Gallery’s drills gear up in Nfld.

Vancouver — Gallery Resources (GYR-V) intends to commence a 3,700-metre, second-phase drill program on its Gullbridge Mine VMS property in central Newfoundland later this month.

The 30-hole program will focus on the southwest Shaft-Powderhouse zone of the past-producing Gullbridge copper mine. The first tier of 20 holes will be drilled at 50- and 100-metre centres to test for near-surface mineralization along the zone to depths of between 75 and 150 metres. A second, deeper set of 10 holes will test the downdip extension of mineralization.

A first phase of drilling on the Shaft-Powderhouse zone was completed in January. It intersected copper-cobalt-silver and gold mineralization in stringer zones and massive sulphides. A highlight of this program was a 3.2-metre interval grading 2.1% copper, including a 0.2-metre section averaging 10.2% copper, 0.09% cobalt, 42 grams silver and 0.62 gram gold.

This high-grade zone was intersected 82 metres north of the Southwest Shaft deposit and is believed to be the continuation of the Gulbridge Mine horizon, which is located 2,500 metres to the north.

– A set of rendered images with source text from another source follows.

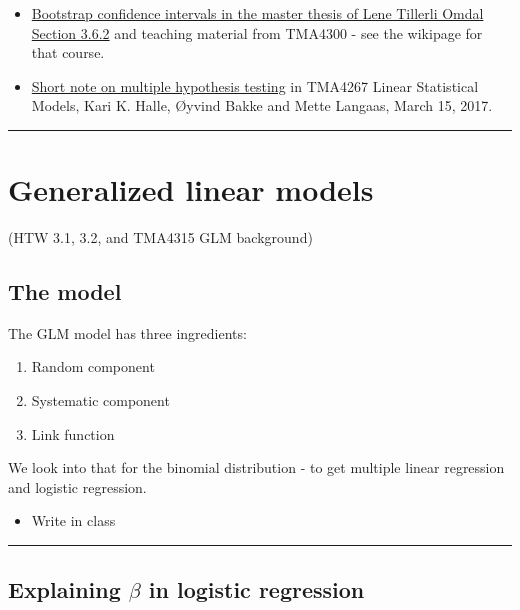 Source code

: \documentclass[
  letterpaper,
  DIV=11,
  numbers=noendperiod]{scrartcl}
\providecommand{\tightlist}{%
  \setlength{\itemsep}{0pt}\setlength{\parskip}{0pt}}\usepackage{longtable,booktabs,array}
\begin{document}
\begin{itemize}
\tightlist
\item
  \href{https://ntnuopen.ntnu.no/ntnu-xmlui/handle/11250/3026839}{Bootstrap
  confidence intervals in the master thesis of Lene Tillerli Omdal
  Section 3.6.2} and teaching material from TMA4300 - see the wikipage
  for that course.
\item
  \href{https://www.math.ntnu.no/emner/TMA4267/2017v/multtest.pdf}{Short
  note on multiple hypothesis testing} in TMA4267 Linear Statistical
  Models, Kari K. Halle, Øyvind Bakke and Mette Langaas, March 15, 2017.
\end{itemize}

\begin{center}\rule{0.5\linewidth}{0.5pt}\end{center}

\hypertarget{generalized-linear-models}{%
\section{Generalized linear models}\label{generalized-linear-models}}

(HTW 3.1, 3.2, and TMA4315 GLM background)

\hypertarget{the-model}{%
\subsection{The model}\label{the-model}}

The GLM model has three ingredients:

\begin{enumerate}
\def\labelenumi{\arabic{enumi})}
\tightlist
\item
  Random component
\item
  Systematic component
\item
  Link function
\end{enumerate}

We look into that for the binomial distribution - to get multiple linear
regression and logistic regression.

\begin{itemize}
\tightlist
\item
  Write in class
\end{itemize}

\begin{center}\rule{0.5\linewidth}{0.5pt}\end{center}

\hypertarget{explaining-beta-in-logistic-regression}{%
\subsection{\texorpdfstring{Explaining \(\beta\) in logistic
regression}{Explaining \textbackslash beta in logistic regression}}\label{explaining-beta-in-logistic-regression}}
\end{document}
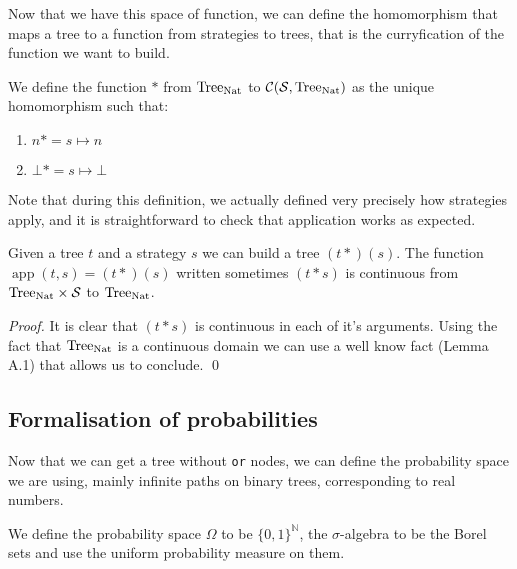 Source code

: Now that we have this space of function, we can define the 
homomorphism that maps a tree to a function from strategies 
to trees, that is the curryfication of the function we want to build.

\begin{adefinition}
    We define the function $*$ from $\textnormal{Tree}_{\textnormal{Nat}}$ to $\mathcal{C}(\mathcal{S},\textnormal{Tree}_{\textnormal{Nat}})$
    as the unique homomorphism such that:

    \begin{enumerate}
        \item $n* = s \mapsto n$
        \item $\bot* = s \mapsto \bot$
    \end{enumerate}
\end{adefinition}

Note that during this definition, we actually defined very precisely 
how strategies apply, and it is straightforward to check that 
application works as expected.

\begin{alemma}[Continuity]
    Given a tree $t$ and a strategy $s$ we can 
    build a tree $(t*) (s)$. The function 
    $\operatorname{app}(t,s) = (t*)(s)$ written sometimes
    $(t*s)$ 
    is continuous 
    from $\textnormal{Tree}_{\textnormal{Nat}} \times \mathcal{S}$ to $\textnormal{Tree}_{\textnormal{Nat}}$.
\end{alemma}

\begin{proof}
    It is clear that $(t*s)$ is continuous in each of it's 
    arguments. Using the fact that $\textnormal{Tree}_{\textnormal{Nat}}$ is a 
    continuous domain we can use a well know fact 
    \cite{battenfeld2009two} (Lemma A.1) that allows us to conclude.
    \qed
\end{proof}


\subsection{Formalisation of probabilities}

Now that we can get a tree without \texttt{or} nodes,
we can define the probability space we are using, mainly 
infinite paths on binary trees, corresponding to real numbers.

\begin{adefinition}
    We define the probability space $\Omega$
    to be $\{0,1\}^\mathbb{N}$, the 
    $\sigma$-algebra to be the Borel sets 
    and use the uniform probability measure on them.
\end{adefinition}


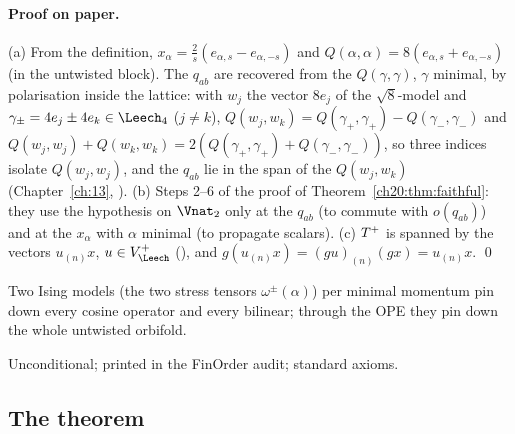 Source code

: \paragraph{Proof on paper.}  (a) From the definition,
$x_\alpha=\tfrac2s(e_{\alpha,s}-e_{\alpha,-s})$ and $Q(\alpha,\alpha)=8(e_{\alpha,s}+e_{\alpha,-s})$ (in the untwisted block).  The
$q_{ab}$ are recovered from the $Q(\gamma,\gamma)$, $\gamma$ minimal, by polarisation inside the lattice: with $w_j$ the vector
$8e_j$ of the $\sqrt8$-model and $\gamma_\pm=4e_j\pm4e_k\in\chtwentyLf$ ($j\ne k$), $Q(w_j,w_k)=Q(\gamma_+,\gamma_+)-Q(\gamma_-,\gamma_-)$ and
$Q(w_j,w_j)+Q(w_k,w_k)=2(Q(\gamma_+,\gamma_+)+Q(\gamma_-,\gamma_-))$, so three indices isolate $Q(w_j,w_j)$, and the $q_{ab}$ lie in the
span of the $Q(w_j,w_k)$ (Chapter~\ref{ch:13}, ).  (b) Steps 2--6 of the proof of
Theorem~\ref{ch20:thm:faithful}: they use the hypothesis on $\Vnat_2$ only at the $q_{ab}$ (to commute with $o(q_{ab})$)
and at the $x_\alpha$ with $\alpha$ minimal (to propagate scalars).  (c) $\chtwentyTp$ is spanned by the vectors
$u_{(n)}x$, $u\in\chtwentyVL$ (), and $g(u_{(n)}x)=(gu)_{(n)}(gx)=u_{(n)}x$. \qed
\begin{physics}
Two Ising models (the two stress tensors $\omega^\pm(\alpha)$) per minimal momentum pin down every cosine operator and every
bilinear; through the OPE they pin down the whole untwisted orbifold.
\end{physics}
\begin{status}
Unconditional; printed in the FinOrder audit; standard axioms.
\end{status}

\subsection{The theorem}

As evidence to support the continuation of the horizon, Gallery cites a 2.1-metre drill intersection of chalcopyrite stringer mineralization cut by Falconbridge in 1955. The hole was drilled midway between the Southwest Shaft deposit and the main Gullbridge Mine. It stopped in mineralization and was never assayed.

Further evidence has been produced by an induced-polarization geophysical survey. It outlined a strong chargeability anomaly, which is centred over the Falconbridge hole and spans a 1.2-km section of the southwest Shaft-Powderhouse zone.

Gallery’s interpretation is also supported by data from a gravity survey performed by Rio Algom in 1991.